Em 1949, a Câmara de Paris tendo necessidade de salas disponíveis para instalar novos serviços, descobriu uma sala onde funcionava o Departamento dos Prejuízos Causados pela Enchente de 1910. Na secção ainda “trabalhavam” dois funcionários idosos, que revelaram ter o Departamento pago a última indemnização devida em 1913, ou seja 36 anos antes.

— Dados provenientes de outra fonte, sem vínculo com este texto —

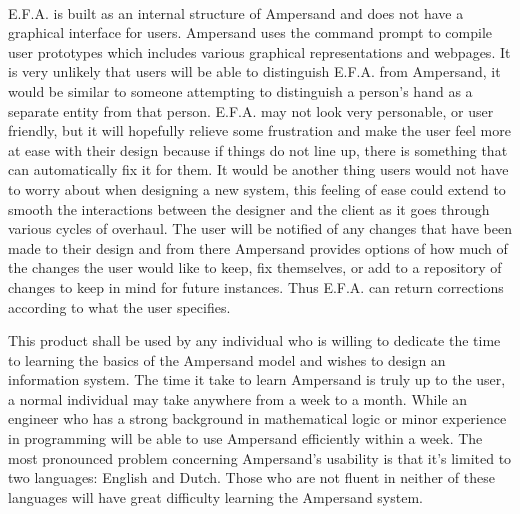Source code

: \documentclass[12pt]{report}
\begin{document}
\paragraph*{}
E.F.A. is built as an internal structure of Ampersand and does not have a graphical interface for 
users. Ampersand uses the command prompt to compile user prototypes which includes various 
graphical representations and webpages. It is very unlikely that users will be able to distinguish 
E.F.A. from Ampersand, it would be similar to someone attempting to distinguish a person’s hand as 
a separate entity from that person. E.F.A. may not look very personable, or user friendly, but it 
will hopefully relieve some frustration and make the user feel more at ease with their design 
because if things do not line up, there is something that can automatically fix it for them. It 
would be another thing users would not have to worry about when designing a new system, this 
feeling of ease could extend to smooth the interactions between the designer and the client as it 
goes through various cycles of overhaul. The user will be notified of any changes that have been 
made to their design and from there Ampersand provides options of how much of the changes the user 
would like to keep, fix themselves, or add to a repository of changes to keep in mind for future 
instances. Thus E.F.A. can return corrections according to what the user specifies.

This product shall be used by any individual who is willing to dedicate the time to learning the 
basics of the Ampersand model and wishes to design an information system. The time it take to learn 
Ampersand is truly up to the user, a normal individual may take anywhere from a week to a month. 
While an engineer who has a strong background in mathematical logic or minor experience in 
programming will be able to use Ampersand efficiently within a week. The most pronounced problem 
concerning Ampersand’s usability is that it’s limited to two languages: English and Dutch. Those 
who are not fluent in neither of these languages will have great difficulty learning the Ampersand 
system.
\end{document}
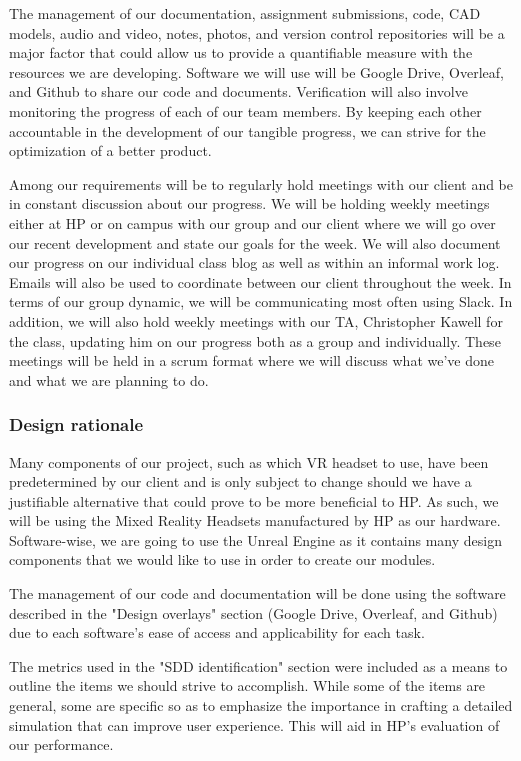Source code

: \documentclass[onecolumn, draftclsnofoot,10pt, compsoc]{IEEEtran}
\begin{document}
The management of our documentation, assignment submissions, code, CAD models, audio and video, notes, photos, and version control repositories will be a major factor that could allow us to provide a quantifiable measure with the resources we are developing. Software we will use will be Google Drive, Overleaf, and Github to share our code and documents. Verification will also involve monitoring the progress of each of our team members. By keeping each other accountable in the development of our tangible progress, we can strive for the optimization of a better product. 

Among our requirements will be to regularly hold meetings with our client and be in constant discussion about our progress. We will be holding weekly meetings either at HP or on campus with our group and our client where we will go over our recent development and state our goals for the week. We will also document our progress on our individual class blog as well as within an informal work log. Emails will also be used to coordinate between our client throughout the week. In terms of our group dynamic, we will be communicating most often using Slack. In addition, we will also hold weekly meetings with our TA, Christopher Kawell for the class, updating him on our progress both as a group and individually. These meetings will be held in a scrum format where we will discuss what we've done and what we are planning to do. 
\subsubsection{Design rationale}
Many components of our project, such as which VR headset to use, have been predetermined by our client and is only subject to change should we have a justifiable alternative that could prove to be more beneficial to HP. As such, we will be using the Mixed Reality Headsets manufactured by HP as our hardware. Software-wise, we are going to use the Unreal Engine as it contains many design components that we would like to use in order to create our modules. 

The management of our code and documentation will be done using the software described in the "Design overlays" section (Google Drive, Overleaf, and Github) due to each software's ease of access and applicability for each task. 

The metrics used in the "SDD identification" section were included as a means to outline the items we should strive to accomplish. While some of the items are general, some are specific so as to emphasize the importance in crafting a detailed simulation that can improve user experience. This will aid in HP's evaluation of our performance. 
\end{document}
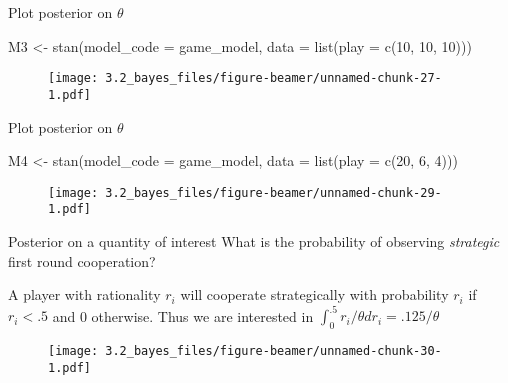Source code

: \documentclass[
  11pt,
  ignorenonframetext,
]{beamer}
\newenvironment{Shaded}{\begin{snugshade}}{\end{snugshade}}
\newcommand{\AttributeTok}[1]{\textcolor[rgb]{0.40,0.45,0.13}{#1}}
\newcommand{\DecValTok}[1]{\textcolor[rgb]{0.68,0.00,0.00}{#1}}
\newcommand{\FunctionTok}[1]{\textcolor[rgb]{0.28,0.35,0.67}{#1}}
\newcommand{\NormalTok}[1]{\textcolor[rgb]{0.00,0.23,0.31}{#1}}
\newcommand{\OtherTok}[1]{\textcolor[rgb]{0.00,0.23,0.31}{#1}}
\begin{document}
\begin{frame}[fragile]{Plot posterior on \(\theta\)}
\protect\hypertarget{plot-posterior-on-theta}{}
\begin{Shaded}
\begin{Highlighting}[]
\NormalTok{M3 }\OtherTok{\textless{}{-}} \FunctionTok{stan}\NormalTok{(}\AttributeTok{model\_code =}\NormalTok{ game\_model, }\AttributeTok{data =} \FunctionTok{list}\NormalTok{(}\AttributeTok{play =} \FunctionTok{c}\NormalTok{(}\DecValTok{10}\NormalTok{,}
    \DecValTok{10}\NormalTok{, }\DecValTok{10}\NormalTok{)))}
\end{Highlighting}
\end{Shaded}

\begin{figure}

{\centering \texttt{[image: 3.2\_bayes\_files/figure-beamer/unnamed-chunk-27-1.pdf]}

}

\end{figure}
\end{frame}

\begin{frame}[fragile]{Plot posterior on \(\theta\)}
\protect\hypertarget{plot-posterior-on-theta-1}{}
\begin{Shaded}
\begin{Highlighting}[]
\NormalTok{M4 }\OtherTok{\textless{}{-}} \FunctionTok{stan}\NormalTok{(}\AttributeTok{model\_code =}\NormalTok{ game\_model, }\AttributeTok{data =} \FunctionTok{list}\NormalTok{(}\AttributeTok{play =} \FunctionTok{c}\NormalTok{(}\DecValTok{20}\NormalTok{,}
    \DecValTok{6}\NormalTok{, }\DecValTok{4}\NormalTok{)))}
\end{Highlighting}
\end{Shaded}

\begin{figure}

{\centering \texttt{[image: 3.2\_bayes\_files/figure-beamer/unnamed-chunk-29-1.pdf]}

}

\end{figure}
\end{frame}

\begin{frame}{Posterior on a quantity of interest}
\protect\hypertarget{posterior-on-a-quantity-of-interest}{}
What is the probability of observing \emph{strategic} first round
cooperation?

A player with rationality \(r_i\) will cooperate strategically with
probability \(r_i\) if \(r_i<.5\) and 0 otherwise. Thus we are
interested in \(\int_0^{.5}r_i/\theta dr_i = .125/\theta\)

\begin{figure}

{\centering \texttt{[image: 3.2\_bayes\_files/figure-beamer/unnamed-chunk-30-1.pdf]}

}

\end{figure}
\end{frame}
\end{document}
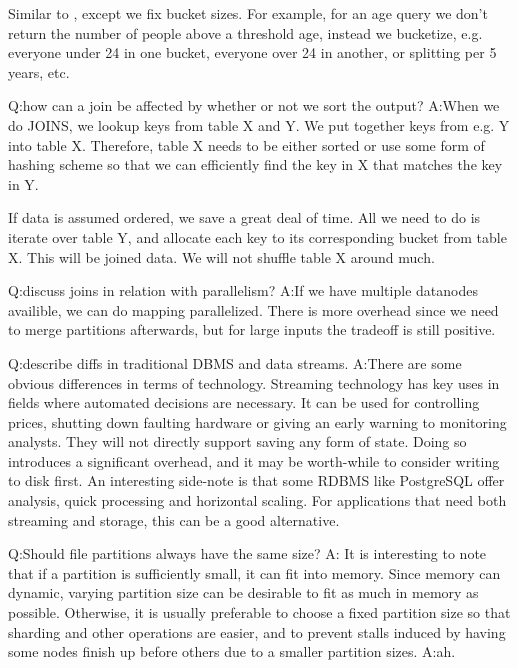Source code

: \begin{definition}
    Similar to , except we fix bucket sizes.
    For example, for an age query we don't return the number of people above a threshold age,
    instead we bucketize, e.g. everyone under 24 in one bucket, everyone over 24 in another,
    or splitting per 5 years, etc.
\end{definition}


Q:\@ how can a join be affected by whether or not we sort the output?
\newline A:\@ When we do JOINS, we lookup keys from table X and Y. We put together keys from e.g. Y into table X. Therefore, table X needs to be either sorted or use some form of hashing scheme so that we can efficiently find the key in X that matches the key in Y.

If data is assumed ordered, we save a great deal of time. All we need to do is iterate over table Y, and allocate each key to its corresponding bucket from table X. This will be joined data. We will not shuffle table X around much.  

Q:\@ discuss joins in relation with parallelism?
\newline A:\@ If we have multiple datanodes availible, we can do mapping 
parallelized. There is more overhead since we need to merge partitions afterwards,
but for large inputs the tradeoff is still positive.

Q:\@ describe diffs in traditional DBMS and data streams.
\newline A:\@ There are some obvious differences in terms of technology. Streaming technology has key uses 
in fields where automated decisions are necessary. It can be used for controlling prices, 
shutting down faulting hardware or giving an early warning to monitoring analysts.
They will not directly  support saving any form of state. Doing so introduces a significant overhead,
and it may be worth-while to consider writing to disk first. 
An interesting side-note is that some RDBMS like PostgreSQL offer  analysis, quick processing and horizontal scaling. For applications that need both streaming and storage, this can
be a good alternative.

Q:\@ Should file partitions always have the same size?
A:\@
It is interesting to note that if a partition is sufficiently small, it can fit into memory.
Since memory can dynamic, varying partition size can be desirable to fit as much in memory as possible.
Otherwise, it is usually preferable to choose a fixed partition size so that sharding and 
other operations are easier, and to prevent stalls induced by having some nodes finish up
before others due to a smaller partition sizes.
\newline A:\@ ah.

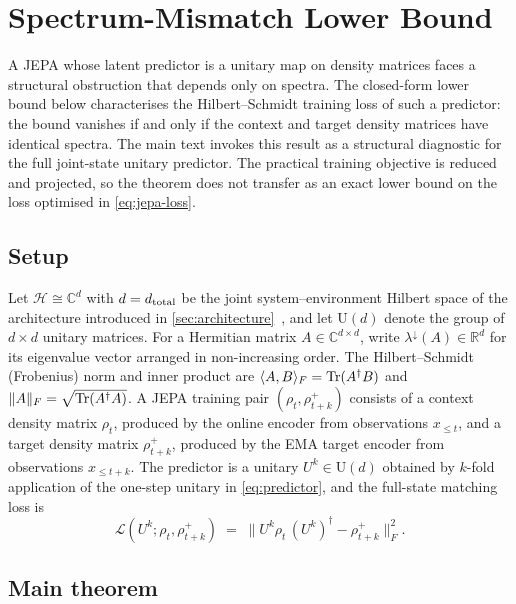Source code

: \section{Spectrum-Mismatch Lower Bound}\label{sec:theorem}

A JEPA whose latent predictor is a unitary map on density matrices faces
a structural obstruction that depends only on spectra. The closed-form
lower bound below characterises the Hilbert--Schmidt training loss of
such a predictor: the bound vanishes if and only if the context and
target density matrices have identical spectra. The main text invokes
this result as a structural diagnostic for the full joint-state unitary
predictor. The practical training objective is reduced and projected,
so the theorem does not transfer as an exact lower bound on the loss
optimised in \cref{eq:jepa-loss}.

\subsection{Setup}\label{sec:theorem-setup}

Let $\mathcal{H} \cong \mathbb{C}^{d}$ with $d = \dtot$ be the joint
system--environment Hilbert space of the architecture introduced in
\cref{sec:architecture}~\cite{nielsen2010quantum,breuer2002theory}, and let $\mathrm{U}(d)$ denote the group of
$d \times d$ unitary matrices. For a Hermitian matrix $A \in \mathbb{C}^{d
\times d}$, write $\lambda^{\downarrow}(A) \in \mathbb{R}^{d}$ for its
eigenvalue vector arranged in non-increasing order. The
Hilbert--Schmidt (Frobenius) norm and inner product are
$\langle A, B \rangle_{F} = \Tr(A^{\dagger} B)$ and
$\lVert A \rVert_{F} = \sqrt{\Tr(A^{\dagger} A)}$.
A JEPA training pair $(\rho_{t}, \rho_{t+k}^{+})$ consists of a context
density matrix $\rho_{t}$, produced by the online encoder from observations
$x_{\leq t}$, and a target density matrix $\rho_{t+k}^{+}$, produced by the
EMA target encoder from observations $x_{\leq t+k}$. The predictor is a
unitary $U^{k} \in \mathrm{U}(d)$ obtained by $k$-fold application of the
one-step unitary in \cref{eq:predictor}, and the full-state matching loss is
\begin{equation}\label{eq:jepa-loss-main}
  \mathcal{L}(U^{k}; \rho_{t}, \rho_{t+k}^{+})
  \;=\;
  \bigl\lVert U^{k} \rho_{t}\, (U^{k})^{\dagger}
              - \rho_{t+k}^{+} \bigr\rVert_{F}^{2} .
\end{equation}

\subsection{Main theorem}\label{sec:theorem-main}

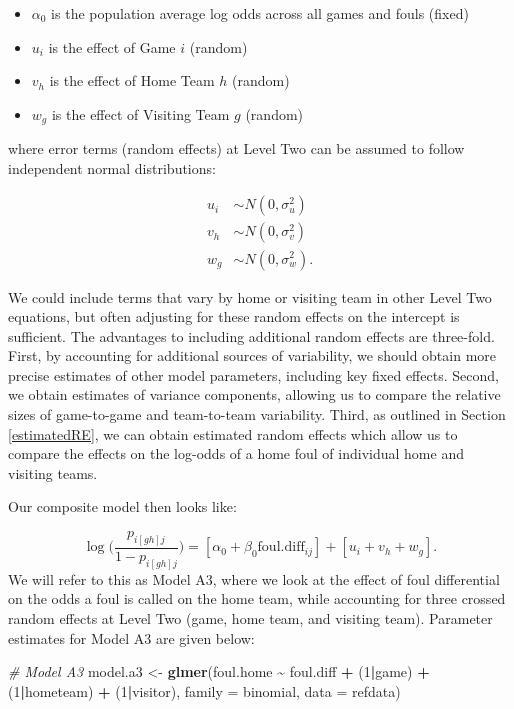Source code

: \documentclass[
]{krantz}
\newenvironment{Shaded}{\begin{snugshade}}{\end{snugshade}}
\newcommand{\AttributeTok}[1]{\textcolor[rgb]{0.27,0.27,0.27}{#1}}
\newcommand{\CommentTok}[1]{\textcolor[rgb]{0.37,0.37,0.37}{\textit{#1}}}
\newcommand{\DecValTok}[1]{\textcolor[rgb]{0.06,0.06,0.06}{#1}}
\newcommand{\FunctionTok}[1]{\textcolor[rgb]{0.27,0.27,0.27}{\textbf{#1}}}
\newcommand{\NormalTok}[1]{#1}
\newcommand{\OtherTok}[1]{\textcolor[rgb]{0.37,0.37,0.37}{#1}}
\newcommand{\SpecialCharTok}[1]{\textcolor[rgb]{0.43,0.43,0.43}{\textbf{#1}}}
\providecommand{\tightlist}{%
  \setlength{\itemsep}{0pt}\setlength{\parskip}{0pt}}
\begin{document}
\begin{itemize}
\tightlist
\item
  \(\alpha_{0}\) is the population average log odds across all games and fouls (fixed)
\item
  \(u_{i}\) is the effect of Game \(i\) (random)
\item
  \(v_{h}\) is the effect of Home Team \(h\) (random)
\item
  \(w_{g}\) is the effect of Visiting Team \(g\) (random)
\end{itemize}

where error terms (random effects) at Level Two can be assumed to follow independent normal distributions:

\begin{align*}
u_{i} & \sim N \left( 0 , \sigma_{u}^{2} \right) \\
v_{h} & \sim N \left( 0 , \sigma_{v}^{2} \right) \\
w_{g} & \sim N \left( 0 , \sigma_{w}^{2} \right).
\end{align*}

We could include terms that vary by home or visiting team in other Level Two equations, but often adjusting for these random effects on the intercept is sufficient. The advantages to including additional random effects are three-fold. First, by accounting for additional sources of variability, we should obtain more precise estimates of other model parameters, including key fixed effects. Second, we obtain estimates of variance components, allowing us to compare the relative sizes of game-to-game and team-to-team variability. Third, as outlined in Section \ref{estimatedRE}, we can obtain estimated random effects which allow us to compare the effects on the log-odds of a home foul of individual home and visiting teams.

Our composite model then looks like:

\begin{equation*}
\log\bigg(\frac{p_{i[gh]j}}{1-p_{i[gh]j}}\bigg) = [\alpha_{0}+\beta_{0}\mathrm{foul.diff}_{ij}]+[u_{i}+v_{h}+w_{g}].
\end{equation*}
We will refer to this as Model A3, where we look at the effect of foul differential on the odds a foul is called on the home team, while accounting for three crossed random effects at Level Two (game, home team, and visiting team). Parameter estimates for Model A3 are given below:

\begin{Shaded}
\begin{Highlighting}[]
\CommentTok{\# Model A3}
\NormalTok{model.a3 }\OtherTok{\textless{}{-}} \FunctionTok{glmer}\NormalTok{(foul.home }\SpecialCharTok{\textasciitilde{}}\NormalTok{ foul.diff }\SpecialCharTok{+}\NormalTok{ (}\DecValTok{1}\SpecialCharTok{|}\NormalTok{game) }\SpecialCharTok{+} 
\NormalTok{    (}\DecValTok{1}\SpecialCharTok{|}\NormalTok{hometeam) }\SpecialCharTok{+}\NormalTok{ (}\DecValTok{1}\SpecialCharTok{|}\NormalTok{visitor), }
    \AttributeTok{family =}\NormalTok{ binomial, }\AttributeTok{data =}\NormalTok{ refdata)}
\end{Highlighting}
\end{Shaded}
\end{document}

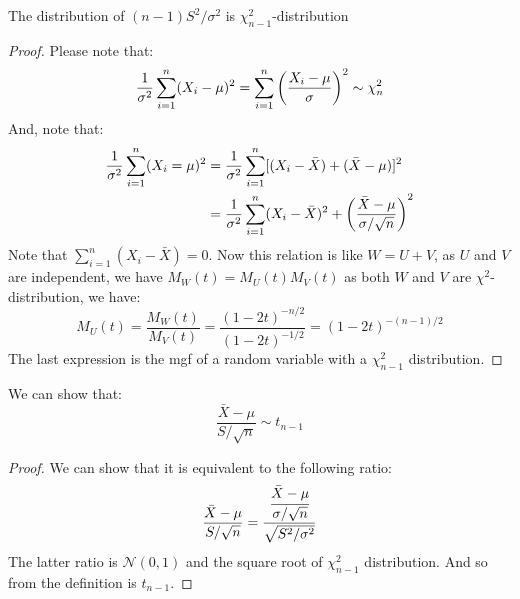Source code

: \begin{theorem}
    The distribution of $(n-1)S^2/\sigma^2$ is $\chi^2_{n-1}$-distribution
\end{theorem}
\begin{proof}
    Please note that:
    \begin{equation*}
        \frac{1}{\sigma^2}\sum^n_{i=1}(X_i - \mu)^2 = \sum^n_{i=1}\left( \frac{X_i-\mu}{\sigma} \right)^2 \sim\chi_n^2
    \end{equation*}    
    And, note that:
    \begin{equation*}
    \begin{aligned}
        \frac{1}{\sigma^2}\sum^n_{i=1}(X_i = \mu)^2 &= \frac{1}{\sigma^2}\sum^n_{i=1}[(X_i - \bar{X}) + (\bar{X} - \mu)]^2 \\
        &= \frac{1}{\sigma^2}\sum^n_{i=1}(X_i - \bar{X})^2 + \left( \frac{\bar{X} - \mu}{\sigma/\sqrt{n}} \right)^2
    \end{aligned}
    \end{equation*}
    Note that $\sum^n_{i=1}(X_i-\bar{X}) = 0$. Now this relation is like $W = U + V$, as $U$ and $V$ are independent, we have $M_W(t)=M_U(t)M_V(t)$ as both $W$ and $V$ are $\chi^2$-distribution, we have:
    \begin{equation*}
        M_U(t) = \frac{M_W(t)}{M_V(t)} = \frac{(1-2t)^{-n/2}}{(1-2t)^{-1/2}} = (1-2t)^{-(n-1)/2}
    \end{equation*}
    The last expression is the mgf of a random variable with a $\chi^2_{n-1}$ distribution. 
\end{proof}

\begin{corollary}
    We can show that:
    \begin{equation*}
        \frac{\bar{X}-\mu}{S/\sqrt{n}} \sim t_{n-1}
    \end{equation*}
\end{corollary}
\begin{proof}
    We can show that it is equivalent to the following ratio:
    \begin{equation*}
        \frac{\bar{X}-\mu}{S/\sqrt{n}} = \frac{\cfrac{\bar{X}-\mu}{\sigma/\sqrt{n}}}{\sqrt{S^2/\sigma^2}}
    \end{equation*}
    The latter ratio is $\mathcal{N}(0, 1)$ and the square root of $\chi^2_{n-1}$ distribution. And so from the definition is $t_{n-1}$.
\end{proof}
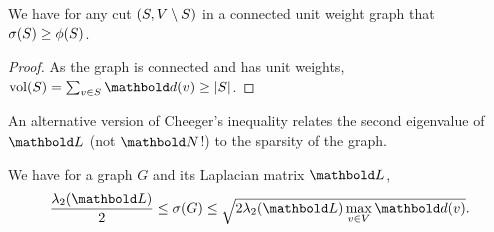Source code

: \begin{lem}
We have for any cut $(S, V \setminus S)$ in a connected unit weight graph that $\sigma(S) \geq \phi(S)$.
\end{lem}
\begin{proof}
As the graph is connected and has unit weights, $\vol(\sS) = \sum_{v \in \sS} \vd(v) \geq |\sS|$.
\end{proof}

An alternative version of Cheeger's inequality relates the second eigenvalue of $\mL$ (not $\mN$!) to the sparsity of the graph.

\begin{fct} We have for a graph $G$ and its Laplacian matrix $\mL$, \begin{align}
    \frac{\lambda_2(\mL)}{2} \leq \sigma(G) \leq \sqrt{2 \lambda_2(\mL) \max_{v \in \sV} \vd(v)}.
\end{align}
\end{fct}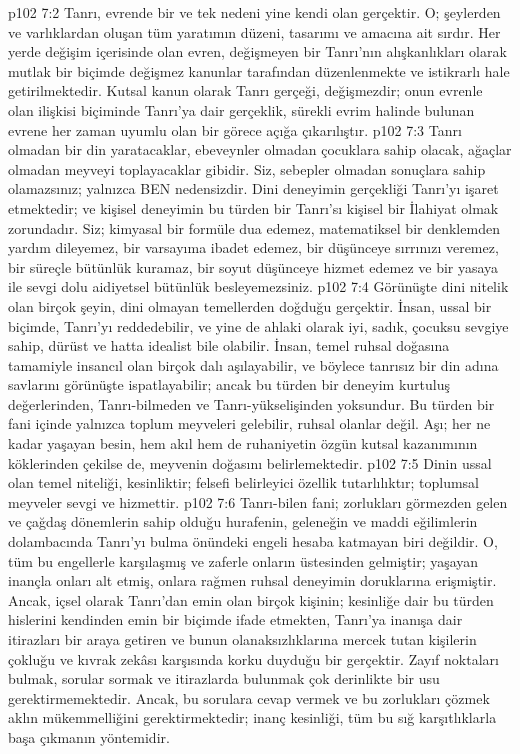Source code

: \vs p102 7:2 Tanrı, evrende bir ve tek nedeni yine kendi olan gerçektir. O; şeylerden ve varlıklardan oluşan tüm yaratımın düzeni, tasarımı ve amacına ait sırdır. Her yerde değişim içerisinde olan evren, değişmeyen bir Tanrı’nın alışkanlıkları olarak mutlak bir biçimde değişmez kanunlar tarafından düzenlenmekte ve istikrarlı hale getirilmektedir. Kutsal kanun olarak Tanrı gerçeği, değişmezdir; onun evrenle olan ilişkisi biçiminde Tanrı’ya dair gerçeklik, sürekli evrim halinde bulunan evrene her zaman uyumlu olan bir görece açığa çıkarılıştır.
\vs p102 7:3 Tanrı olmadan bir din yaratacaklar, ebeveynler olmadan çocuklara sahip olacak, ağaçlar olmadan meyveyi toplayacaklar gibidir. Siz, sebepler olmadan sonuçlara sahip olamazsınız; yalnızca BEN nedensizdir. Dini deneyimin gerçekliği Tanrı’yı işaret etmektedir; ve kişisel deneyimin bu türden bir Tanrı’sı kişisel bir İlahiyat olmak zorundadır. Siz; kimyasal bir formüle dua edemez, matematiksel bir denklemden yardım dileyemez, bir varsayıma ibadet edemez, bir düşünceye sırrınızı veremez, bir süreçle bütünlük kuramaz, bir soyut düşünceye hizmet edemez ve bir yasaya ile sevgi dolu aidiyetsel bütünlük besleyemezsiniz.
\vs p102 7:4 Görünüşte dini nitelik olan birçok şeyin, dini olmayan temellerden doğduğu gerçektir. İnsan, ussal bir biçimde, Tanrı’yı reddedebilir, ve yine de ahlaki olarak iyi, sadık, çocuksu sevgiye sahip, dürüst ve hatta idealist bile olabilir. İnsan, temel ruhsal doğasına tamamiyle insancıl olan birçok dalı aşılayabilir, ve böylece tanrısız bir din adına savlarını görünüşte ispatlayabilir; ancak bu türden bir deneyim kurtuluş değerlerinden, Tanrı\hyp{}bilmeden ve Tanrı\hyp{}yükselişinden yoksundur. Bu türden bir fani içinde yalnızca toplum meyveleri gelebilir, ruhsal olanlar değil. Aşı; her ne kadar yaşayan besin, hem akıl hem de ruhaniyetin özgün kutsal kazanımının köklerinden çekilse de, meyvenin doğasını belirlemektedir.
\vs p102 7:5 Dinin ussal olan temel niteliği, kesinliktir; felsefi belirleyici özellik tutarlılıktır; toplumsal meyveler sevgi ve hizmettir.
\vs p102 7:6 Tanrı\hyp{}bilen fani; zorlukları görmezden gelen ve çağdaş dönemlerin sahip olduğu hurafenin, geleneğin ve maddi eğilimlerin dolambacında Tanrı’yı bulma önündeki engeli hesaba katmayan biri değildir. O, tüm bu engellerle karşılaşmış ve zaferle onların üstesinden gelmiştir; yaşayan inançla onları alt etmiş, onlara rağmen ruhsal deneyimin doruklarına erişmiştir. Ancak, içsel olarak Tanrı’dan emin olan birçok kişinin; kesinliğe dair bu türden hislerini kendinden emin bir biçimde ifade etmekten, Tanrı’ya inanışa dair itirazları bir araya getiren ve bunun olanaksızlıklarına mercek tutan kişilerin çokluğu ve kıvrak zekâsı karşısında korku duyduğu bir gerçektir. Zayıf noktaları bulmak, sorular sormak ve itirazlarda bulunmak çok derinlikte bir usu gerektirmemektedir. Ancak, bu sorulara cevap vermek ve bu zorlukları çözmek aklın mükemmelliğini gerektirmektedir; inanç kesinliği, tüm bu sığ karşıtlıklarla başa çıkmanın yöntemidir.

Não sabemos se ainda se mantém este recorde, de serviços que permanecem anos e anos depois de já não terem qualquer utilidade que os justifique. Do que toda a gente sabe é do sucessivo aparecimento de novos departamentos que ninguém percebe para que é que servem, para além de atrapalharem, constituindo fonte de desmotivação para quem trabalha. O que significa, entre outras coisas, que a burocracia continua a ter por cá muitos defensores. Quer exemplos? É simples, procure-os na Refer, na CP e na EMEF.